(Dataset entries)
* * *

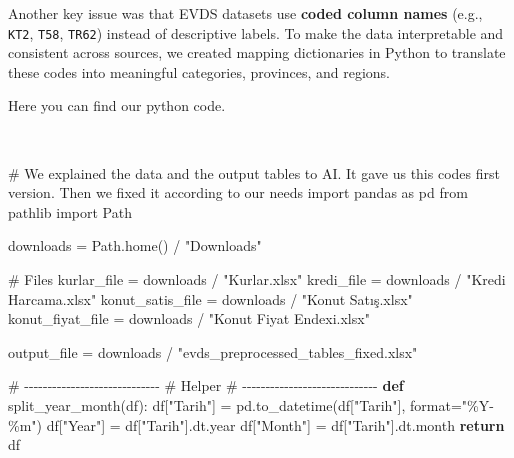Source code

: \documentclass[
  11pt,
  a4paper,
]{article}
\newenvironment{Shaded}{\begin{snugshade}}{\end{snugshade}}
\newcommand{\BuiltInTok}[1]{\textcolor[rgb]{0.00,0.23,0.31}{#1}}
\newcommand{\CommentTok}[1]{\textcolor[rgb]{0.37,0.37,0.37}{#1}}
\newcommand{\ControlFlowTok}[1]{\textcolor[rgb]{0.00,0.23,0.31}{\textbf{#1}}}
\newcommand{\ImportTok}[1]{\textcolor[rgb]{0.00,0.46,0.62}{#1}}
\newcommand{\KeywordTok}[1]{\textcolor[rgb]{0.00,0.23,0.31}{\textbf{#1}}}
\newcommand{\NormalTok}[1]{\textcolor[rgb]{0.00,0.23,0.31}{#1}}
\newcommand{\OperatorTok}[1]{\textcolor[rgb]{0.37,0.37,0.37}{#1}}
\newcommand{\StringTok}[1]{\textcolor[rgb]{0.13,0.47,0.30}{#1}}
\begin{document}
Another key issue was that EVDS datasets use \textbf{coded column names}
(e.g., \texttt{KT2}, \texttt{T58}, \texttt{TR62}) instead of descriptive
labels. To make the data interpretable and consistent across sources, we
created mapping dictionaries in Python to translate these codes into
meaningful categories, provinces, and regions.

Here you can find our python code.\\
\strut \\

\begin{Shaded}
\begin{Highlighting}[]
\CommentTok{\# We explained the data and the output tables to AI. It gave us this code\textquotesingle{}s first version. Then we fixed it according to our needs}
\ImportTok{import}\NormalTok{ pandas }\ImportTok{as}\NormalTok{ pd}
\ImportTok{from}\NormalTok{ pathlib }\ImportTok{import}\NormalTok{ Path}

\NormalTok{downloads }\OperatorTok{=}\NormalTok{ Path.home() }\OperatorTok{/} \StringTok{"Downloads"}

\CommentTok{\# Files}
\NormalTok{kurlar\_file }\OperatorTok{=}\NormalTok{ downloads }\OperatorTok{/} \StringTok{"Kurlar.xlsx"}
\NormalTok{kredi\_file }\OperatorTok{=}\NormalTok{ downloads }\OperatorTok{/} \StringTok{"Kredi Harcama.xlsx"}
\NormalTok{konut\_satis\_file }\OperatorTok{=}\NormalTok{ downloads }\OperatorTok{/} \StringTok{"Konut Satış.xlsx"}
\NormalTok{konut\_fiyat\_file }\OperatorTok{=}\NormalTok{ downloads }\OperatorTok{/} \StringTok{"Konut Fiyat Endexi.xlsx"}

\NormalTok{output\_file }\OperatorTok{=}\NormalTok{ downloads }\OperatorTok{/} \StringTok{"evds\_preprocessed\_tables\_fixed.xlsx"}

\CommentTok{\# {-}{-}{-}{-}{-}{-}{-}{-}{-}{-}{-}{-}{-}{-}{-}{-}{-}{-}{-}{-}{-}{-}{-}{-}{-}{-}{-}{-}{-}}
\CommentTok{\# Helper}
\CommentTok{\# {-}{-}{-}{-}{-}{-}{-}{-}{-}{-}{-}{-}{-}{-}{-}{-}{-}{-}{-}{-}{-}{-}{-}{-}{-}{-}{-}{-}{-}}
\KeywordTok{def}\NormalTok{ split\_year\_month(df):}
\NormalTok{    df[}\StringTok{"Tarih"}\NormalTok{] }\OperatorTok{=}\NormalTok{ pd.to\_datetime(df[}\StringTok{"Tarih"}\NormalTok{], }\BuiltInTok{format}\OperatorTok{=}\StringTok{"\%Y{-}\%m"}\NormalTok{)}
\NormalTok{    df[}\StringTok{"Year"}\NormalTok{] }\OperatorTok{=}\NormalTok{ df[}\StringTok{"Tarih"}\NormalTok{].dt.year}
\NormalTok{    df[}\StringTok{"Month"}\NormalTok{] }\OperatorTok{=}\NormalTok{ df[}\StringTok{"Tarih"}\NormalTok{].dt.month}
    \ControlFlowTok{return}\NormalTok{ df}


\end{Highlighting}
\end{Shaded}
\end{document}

* * *

Task to complete – Write out the records above in full and exactly, with no pictures.

Solution –
Source code

: \documentclass[
  11pt,
  a4paper,
]{article}
\newenvironment{Shaded}{\begin{snugshade}}{\end{snugshade}}
\newcommand{\BuiltInTok}[1]{\textcolor[rgb]{0.00,0.23,0.31}{#1}}
\newcommand{\CommentTok}[1]{\textcolor[rgb]{0.37,0.37,0.37}{#1}}
\newcommand{\ControlFlowTok}[1]{\textcolor[rgb]{0.00,0.23,0.31}{\textbf{#1}}}
\newcommand{\ImportTok}[1]{\textcolor[rgb]{0.00,0.46,0.62}{#1}}
\newcommand{\KeywordTok}[1]{\textcolor[rgb]{0.00,0.23,0.31}{\textbf{#1}}}
\newcommand{\NormalTok}[1]{\textcolor[rgb]{0.00,0.23,0.31}{#1}}
\newcommand{\OperatorTok}[1]{\textcolor[rgb]{0.37,0.37,0.37}{#1}}
\newcommand{\StringTok}[1]{\textcolor[rgb]{0.13,0.47,0.30}{#1}}
\begin{document}
Another key issue was that EVDS datasets use \textbf{coded column names}
(e.g., \texttt{KT2}, \texttt{T58}, \texttt{TR62}) instead of descriptive
labels. To make the data interpretable and consistent across sources, we
created mapping dictionaries in Python to translate these codes into
meaningful categories, provinces, and regions.

Here you can find our python code.\\
\strut \\

\begin{Shaded}
\begin{Highlighting}[]
\CommentTok{\# We explained the data and the output tables to AI. It gave us this code\textquotesingle{}s first version. Then we fixed it according to our needs}
\ImportTok{import}\NormalTok{ pandas }\ImportTok{as}\NormalTok{ pd}
\ImportTok{from}\NormalTok{ pathlib }\ImportTok{import}\NormalTok{ Path}

\NormalTok{downloads }\OperatorTok{=}\NormalTok{ Path.home() }\OperatorTok{/} \StringTok{"Downloads"}

\CommentTok{\# Files}
\NormalTok{kurlar\_file }\OperatorTok{=}\NormalTok{ downloads }\OperatorTok{/} \StringTok{"Kurlar.xlsx"}
\NormalTok{kredi\_file }\OperatorTok{=}\NormalTok{ downloads }\OperatorTok{/} \StringTok{"Kredi Harcama.xlsx"}
\NormalTok{konut\_satis\_file }\OperatorTok{=}\NormalTok{ downloads }\OperatorTok{/} \StringTok{"Konut Satış.xlsx"}
\NormalTok{konut\_fiyat\_file }\OperatorTok{=}\NormalTok{ downloads }\OperatorTok{/} \StringTok{"Konut Fiyat Endexi.xlsx"}

\NormalTok{output\_file }\OperatorTok{=}\NormalTok{ downloads }\OperatorTok{/} \StringTok{"evds\_preprocessed\_tables\_fixed.xlsx"}

\CommentTok{\# {-}{-}{-}{-}{-}{-}{-}{-}{-}{-}{-}{-}{-}{-}{-}{-}{-}{-}{-}{-}{-}{-}{-}{-}{-}{-}{-}{-}{-}}
\CommentTok{\# Helper}
\CommentTok{\# {-}{-}{-}{-}{-}{-}{-}{-}{-}{-}{-}{-}{-}{-}{-}{-}{-}{-}{-}{-}{-}{-}{-}{-}{-}{-}{-}{-}{-}}
\KeywordTok{def}\NormalTok{ split\_year\_month(df):}
\NormalTok{    df[}\StringTok{"Tarih"}\NormalTok{] }\OperatorTok{=}\NormalTok{ pd.to\_datetime(df[}\StringTok{"Tarih"}\NormalTok{], }\BuiltInTok{format}\OperatorTok{=}\StringTok{"\%Y{-}\%m"}\NormalTok{)}
\NormalTok{    df[}\StringTok{"Year"}\NormalTok{] }\OperatorTok{=}\NormalTok{ df[}\StringTok{"Tarih"}\NormalTok{].dt.year}
\NormalTok{    df[}\StringTok{"Month"}\NormalTok{] }\OperatorTok{=}\NormalTok{ df[}\StringTok{"Tarih"}\NormalTok{].dt.month}
    \ControlFlowTok{return}\NormalTok{ df}


\end{Highlighting}
\end{Shaded}
\end{document}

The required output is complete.